►
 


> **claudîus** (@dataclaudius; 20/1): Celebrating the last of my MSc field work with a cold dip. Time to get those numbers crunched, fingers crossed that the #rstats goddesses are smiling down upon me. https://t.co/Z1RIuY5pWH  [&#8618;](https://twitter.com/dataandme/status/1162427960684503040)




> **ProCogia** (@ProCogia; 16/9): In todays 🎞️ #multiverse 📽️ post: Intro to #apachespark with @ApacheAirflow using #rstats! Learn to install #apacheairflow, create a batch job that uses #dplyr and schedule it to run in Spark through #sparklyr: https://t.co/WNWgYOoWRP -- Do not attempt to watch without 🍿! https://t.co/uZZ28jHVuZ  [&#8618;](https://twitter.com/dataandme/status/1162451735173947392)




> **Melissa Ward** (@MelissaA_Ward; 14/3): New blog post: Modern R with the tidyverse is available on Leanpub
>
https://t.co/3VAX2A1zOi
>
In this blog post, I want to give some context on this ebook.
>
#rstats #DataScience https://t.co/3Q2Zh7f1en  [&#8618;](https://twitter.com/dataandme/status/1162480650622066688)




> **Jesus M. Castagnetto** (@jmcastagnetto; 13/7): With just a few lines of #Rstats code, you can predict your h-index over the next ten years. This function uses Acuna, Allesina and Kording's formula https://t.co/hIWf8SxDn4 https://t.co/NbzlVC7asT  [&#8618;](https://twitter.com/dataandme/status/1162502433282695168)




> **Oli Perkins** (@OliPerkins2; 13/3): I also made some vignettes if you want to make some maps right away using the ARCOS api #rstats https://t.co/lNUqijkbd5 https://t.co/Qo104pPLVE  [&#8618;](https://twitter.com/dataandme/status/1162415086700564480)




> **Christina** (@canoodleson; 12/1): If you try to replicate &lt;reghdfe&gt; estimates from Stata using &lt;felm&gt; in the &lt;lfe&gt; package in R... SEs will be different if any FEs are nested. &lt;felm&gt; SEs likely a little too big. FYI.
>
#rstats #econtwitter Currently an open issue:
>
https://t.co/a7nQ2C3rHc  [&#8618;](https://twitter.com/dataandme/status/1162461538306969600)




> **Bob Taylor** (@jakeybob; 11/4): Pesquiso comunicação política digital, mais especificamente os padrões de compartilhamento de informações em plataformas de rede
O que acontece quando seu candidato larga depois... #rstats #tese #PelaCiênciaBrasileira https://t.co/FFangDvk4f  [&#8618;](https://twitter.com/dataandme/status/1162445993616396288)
◄
§ **Exercise**
Looking at the listing above, how many of its lines contain "want"? Say only the number.

§ **Response box**
2